In the records below, find the line holding "####Public Classes" and the line holding "a Syncthing binary.". Set down both, with every line between them, exactly.

Segment Open

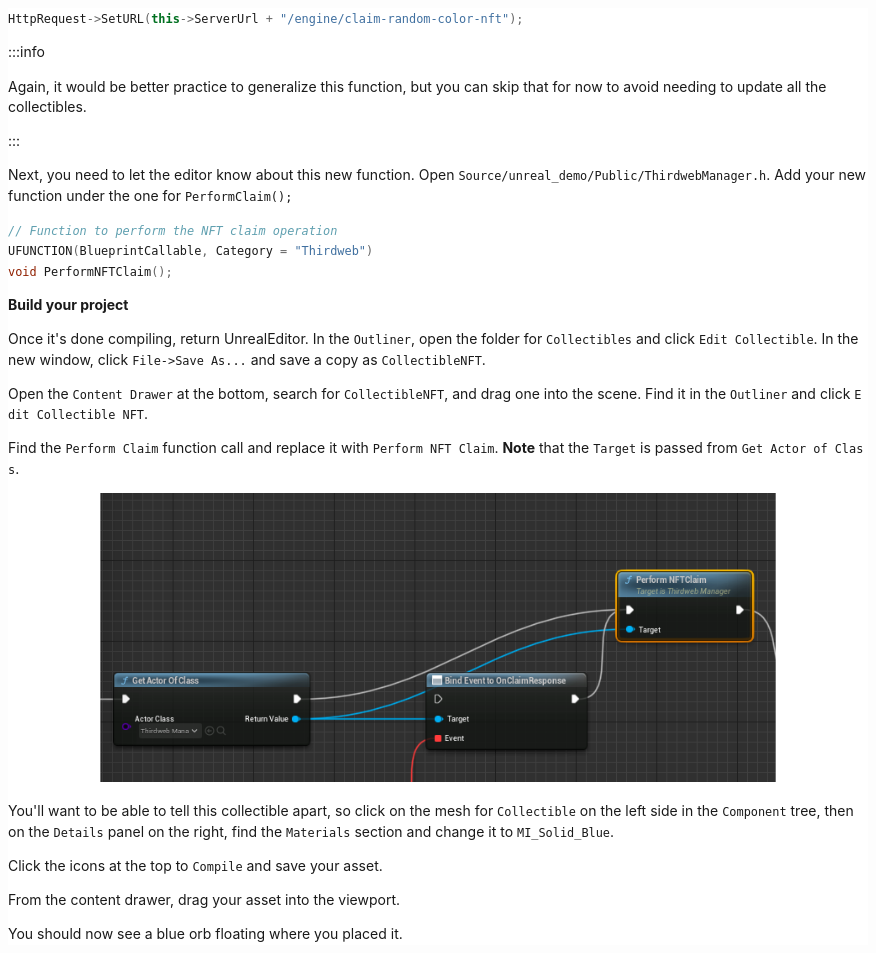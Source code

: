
 ```c++
HttpRequest->SetURL(this->ServerUrl + "/engine/claim-random-color-nft");
```

:::info

Again, it would be better practice to generalize this function, but you can skip that for now to avoid needing to update all the collectibles.

:::

Next, you need to let the editor know about this new function. Open `Source/unreal_demo/Public/ThirdwebManager.h`. Add your new function under the one for `PerformClaim();`

```c++
// Function to perform the NFT claim operation
UFUNCTION(BlueprintCallable, Category = "Thirdweb")
void PerformNFTClaim();
```

**Build your project**

Once it's done compiling, return UnrealEditor. In the `Outliner`, open the folder for `Collectibles` and click `Edit Collectible`. In the new window, click `File->Save As...` and save a copy as `CollectibleNFT`.

Open the `Content Drawer` at the bottom, search for `CollectibleNFT`, and drag one into the scene. Find it in the `Outliner` and click `Edit Collectible NFT`.

Find the `Perform Claim` function call and replace it with `Perform NFT Claim`. **Note** that the `Target` is passed from `Get Actor of Class`.

![Perform NFT Claim](../../assets/images/build-with-thirdweb/perform-nft-claim.png)

You'll want to be able to tell this collectible apart, so click on the mesh for `Collectible` on the left side in the `Component` tree, then on the `Details` panel on the right, find the `Materials` section and change it to `MI_Solid_Blue`.

Click the icons at the top to `Compile` and save your asset.

From the content drawer, drag your asset into the viewport.

You should now see a blue orb floating where you placed it.
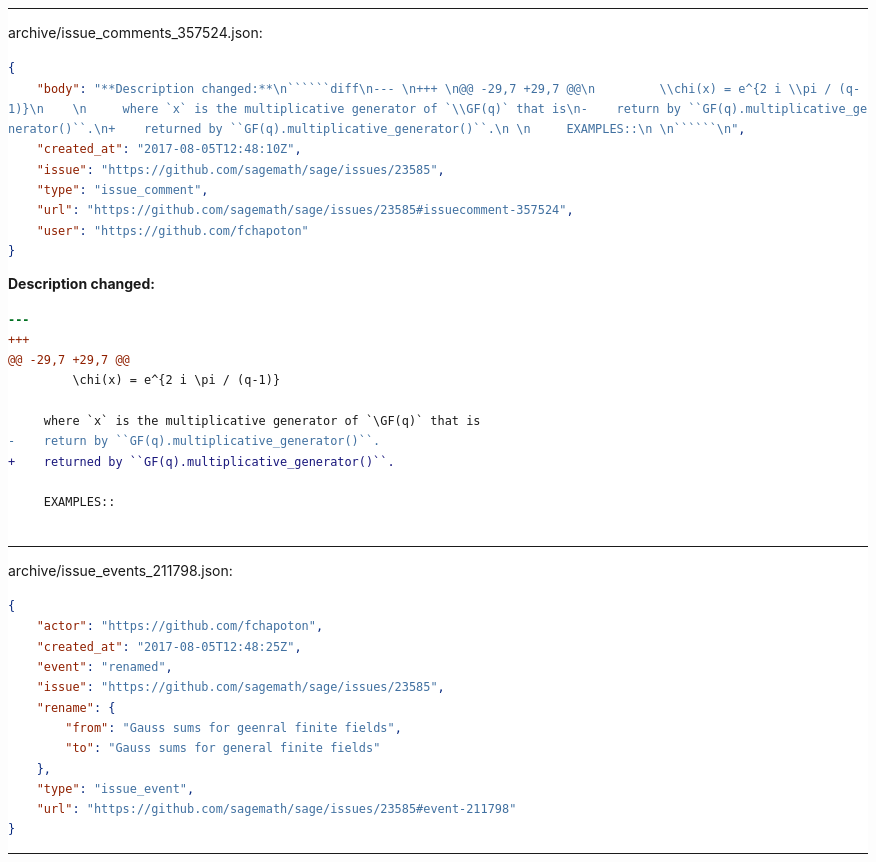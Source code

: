 

---

archive/issue_comments_357524.json:
```json
{
    "body": "**Description changed:**\n``````diff\n--- \n+++ \n@@ -29,7 +29,7 @@\n         \\chi(x) = e^{2 i \\pi / (q-1)}\n    \n     where `x` is the multiplicative generator of `\\GF(q)` that is\n-    return by ``GF(q).multiplicative_generator()``.\n+    returned by ``GF(q).multiplicative_generator()``.\n \n     EXAMPLES::\n \n``````\n",
    "created_at": "2017-08-05T12:48:10Z",
    "issue": "https://github.com/sagemath/sage/issues/23585",
    "type": "issue_comment",
    "url": "https://github.com/sagemath/sage/issues/23585#issuecomment-357524",
    "user": "https://github.com/fchapoton"
}
```

**Description changed:**
``````diff
--- 
+++ 
@@ -29,7 +29,7 @@
         \chi(x) = e^{2 i \pi / (q-1)}
    
     where `x` is the multiplicative generator of `\GF(q)` that is
-    return by ``GF(q).multiplicative_generator()``.
+    returned by ``GF(q).multiplicative_generator()``.
 
     EXAMPLES::
 
``````




---

archive/issue_events_211798.json:
```json
{
    "actor": "https://github.com/fchapoton",
    "created_at": "2017-08-05T12:48:25Z",
    "event": "renamed",
    "issue": "https://github.com/sagemath/sage/issues/23585",
    "rename": {
        "from": "Gauss sums for geenral finite fields",
        "to": "Gauss sums for general finite fields"
    },
    "type": "issue_event",
    "url": "https://github.com/sagemath/sage/issues/23585#event-211798"
}
```



---
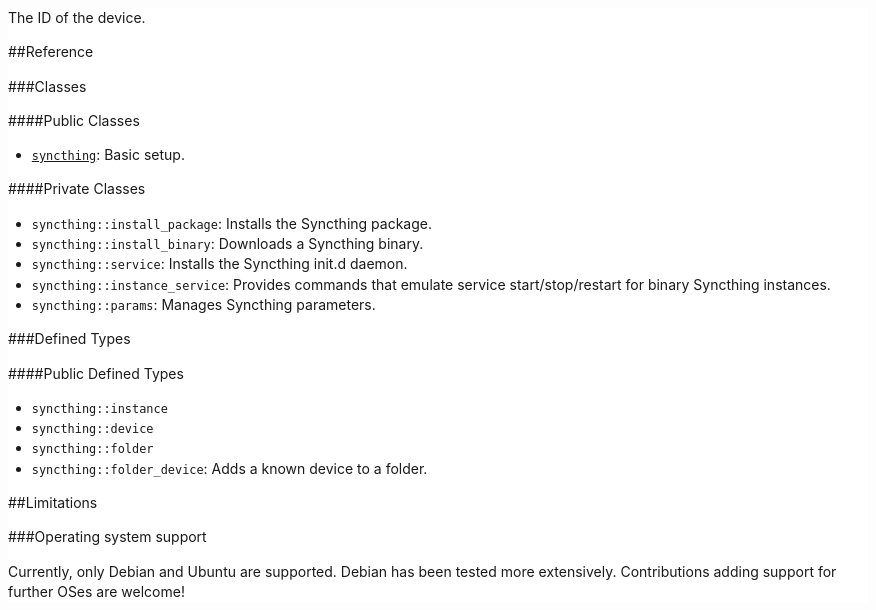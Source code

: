 The ID of the device.

##Reference

###Classes

####Public Classes

* [`syncthing`](#class-syncthing): Basic setup.

####Private Classes

* `syncthing::install_package`: Installs the Syncthing package.
* `syncthing::install_binary`: Downloads a Syncthing binary.
* `syncthing::service`: Installs the Syncthing init.d daemon.
* `syncthing::instance_service`: Provides commands that emulate service start/stop/restart for binary Syncthing instances.
* `syncthing::params`: Manages Syncthing parameters.

###Defined Types

####Public Defined Types

* `syncthing::instance`
* `syncthing::device`
* `syncthing::folder`
* `syncthing::folder_device`: Adds a known device to a folder.

##Limitations

###Operating system support

Currently, only Debian and Ubuntu are supported. Debian has been tested more extensively. Contributions adding support for further OSes are welcome!

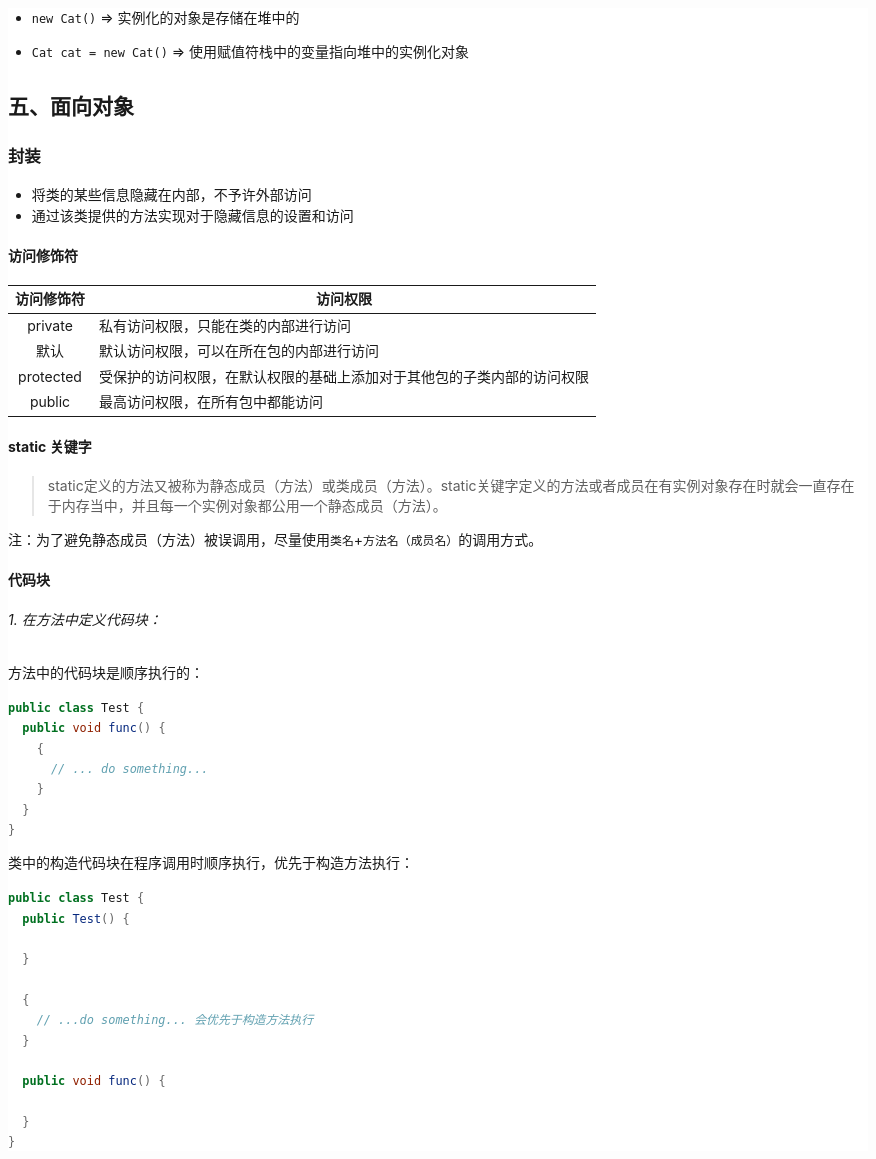   * `new Cat()` => 实例化的对象是存储在堆中的

  * `Cat cat = new Cat()` => 使用赋值符栈中的变量指向堆中的实例化对象

## 五、面向对象
### 封装
  * 将类的某些信息隐藏在内部，不予许外部访问
  * 通过该类提供的方法实现对于隐藏信息的设置和访问

#### 访问修饰符
  | 访问修饰符  | 访问权限    |
  | :--------:|------------|
  | private   |私有访问权限，只能在类的内部进行访问|
  | 默认       |默认访问权限，可以在所在包的内部进行访问|
  | protected |受保护的访问权限，在默认权限的基础上添加对于其他包的子类内部的访问权限|
  | public    |最高访问权限，在所有包中都能访问|              

#### static 关键字
> static定义的方法又被称为静态成员（方法）或类成员（方法）。static关键字定义的方法或者成员在有实例对象存在时就会一直存在于内存当中，并且每一个实例对象都公用一个静态成员（方法）。

注：为了避免静态成员（方法）被误调用，尽量使用`类名`+`方法名（成员名）`的调用方式。
#### 代码块
###### 1. 在方法中定义代码块：

方法中的代码块是顺序执行的：
``` java
public class Test {
  public void func() {
    {
      // ... do something...
    }
  }
}
```

类中的构造代码块在程序调用时顺序执行，优先于构造方法执行：
``` java
public class Test {
  public Test() {

  }

  {
    // ...do something... 会优先于构造方法执行
  }

  public void func() {

  }
}
```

Segment Closed

> [Solution to this exercise]:
####Public Classes

* [`syncthing`](#class-syncthing): Basic setup.

####Private Classes

* `syncthing::install_package`: Installs the Syncthing package.
* `syncthing::install_binary`: Downloads a Syncthing binary.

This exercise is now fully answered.